A collaboration between musician-historian Danny Pedlar and singer-songwriter Greg Russell, PEDLAR-RUSSELL release ‘Some Make Noise’ (Fancourt Music), a song written for the Field & Dyke tour in support of the album of the same name, a project inspired by localised real life stories in the fenland district of South Holland, Lincolnshire and incorporating audio samples of oral history interviewees and contextual sounds and rhythms. The folksy strummed, accordion flavoured single continues the theme in concerning rural market towns, their inhabitants, the changing economics of local agriculture and local politics.
CHASTITY BROWN raises an angry voice on her single ‘Golden’. “Why have I got to be angry?” she asks. That’s simple – she’s a black woman living in Minneapolis. The song was recorded in a single afternoon using drum loops and keyboards and succeeds in being catchy and hard-hitting at the same time. It’s free to download from Chastity’s website where you’ll find links to make charitable donations.
Written by the late Coventry-born, Birmingham-based Irish singer-songwriter, Rich McMahon, and joined by Andy Miles on lead acoustic guitar, JOHN NAPIER has released Bandcamp download ‘Inbetweenland’, a stompalong song about the culture shock experienced when he family moved back to rural Ireland and the feeling of being neither British or Irish,a launch pad to tell the stories of different emblematic characters and explore national identity, originally featured on McMahon’s Songs of Exile, Love & Dissent album. All proceeds from the download will go to Birmingham homeless charity, Sifa Fireside.
Released in early September, featuring Niamh Dune and Sean Og Graham from Beoga on fiddle and accordion and Jon Thorne on double bass, Co. Down singer-songwriter and multi-instrumentalist MATT McGINN offers up lockdown recording ‘Annie (Many Moons Ago)’ (Binlid Records), a slow-paced, piano-backed ballad reflecting on an old relationship that serves as a taster for his follow up to Lessons of War.

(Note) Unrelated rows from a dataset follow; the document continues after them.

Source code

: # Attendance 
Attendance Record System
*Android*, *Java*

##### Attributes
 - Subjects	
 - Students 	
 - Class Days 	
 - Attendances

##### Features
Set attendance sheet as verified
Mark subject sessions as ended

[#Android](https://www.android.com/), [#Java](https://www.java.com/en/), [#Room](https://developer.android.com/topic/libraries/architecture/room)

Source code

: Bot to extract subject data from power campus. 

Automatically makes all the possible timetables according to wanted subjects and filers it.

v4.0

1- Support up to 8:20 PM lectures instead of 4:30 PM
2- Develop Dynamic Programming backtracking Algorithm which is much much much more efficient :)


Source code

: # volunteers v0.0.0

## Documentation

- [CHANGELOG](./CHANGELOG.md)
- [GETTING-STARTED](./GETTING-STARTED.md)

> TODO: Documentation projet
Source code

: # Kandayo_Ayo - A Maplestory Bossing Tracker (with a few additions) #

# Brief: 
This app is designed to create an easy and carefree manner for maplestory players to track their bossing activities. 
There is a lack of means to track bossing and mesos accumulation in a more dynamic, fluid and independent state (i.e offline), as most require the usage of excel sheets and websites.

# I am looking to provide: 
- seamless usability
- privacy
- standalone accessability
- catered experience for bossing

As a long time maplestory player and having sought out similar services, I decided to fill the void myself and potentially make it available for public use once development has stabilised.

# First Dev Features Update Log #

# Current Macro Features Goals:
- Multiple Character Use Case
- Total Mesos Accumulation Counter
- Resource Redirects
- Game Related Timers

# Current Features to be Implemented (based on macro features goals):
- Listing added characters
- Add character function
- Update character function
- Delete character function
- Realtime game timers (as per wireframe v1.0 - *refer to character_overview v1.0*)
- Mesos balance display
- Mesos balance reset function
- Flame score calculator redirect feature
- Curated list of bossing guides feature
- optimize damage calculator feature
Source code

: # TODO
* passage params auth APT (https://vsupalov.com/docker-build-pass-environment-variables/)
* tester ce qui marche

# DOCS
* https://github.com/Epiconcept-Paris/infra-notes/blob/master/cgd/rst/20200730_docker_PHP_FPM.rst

Also from Ireland, EOIN GLACKIN releases ‘Before the Rain’ (Good Deeds Music), a fine, piano backed, crowd-shouty chorus, shantyish pub stomper, a song he describes as “an evocative ramble through a world on the brink of change”.
From her upcoming covers album, …but I’d rather be with you, MOLLY TUTTLE releases her version of ‘She’s A Rainbow’, a song released before she was even conceived. For a Californian she manages to add a creditable London twang to her voice here and there, not to mention some tasty guitar picking.
Her first foray into producing, Danish folk noir songstress IDA WENØE lays the ground for her third album with the delicate and atmospheric strum of ‘One Step’ (Integrity), a metronomic drum beat and spooked clattery percussion that, part inspired by Dostoevsky’s The Idiot, plays as a paean to the innocence of childhood when the world seems so much bigger and your dreams feel magical, where knowing less affords a sense of freedom and innocence.
ANNIE DRESSNER releases ‘Midnight Bus’, the latest single from her upcoming album, Coffee At The Corner Bar. Lovely rolling guitar, piano and organ provide a rich underpinning for the song – perhaps too rich as the vocals get lost towards the end. It works better in the context of the album.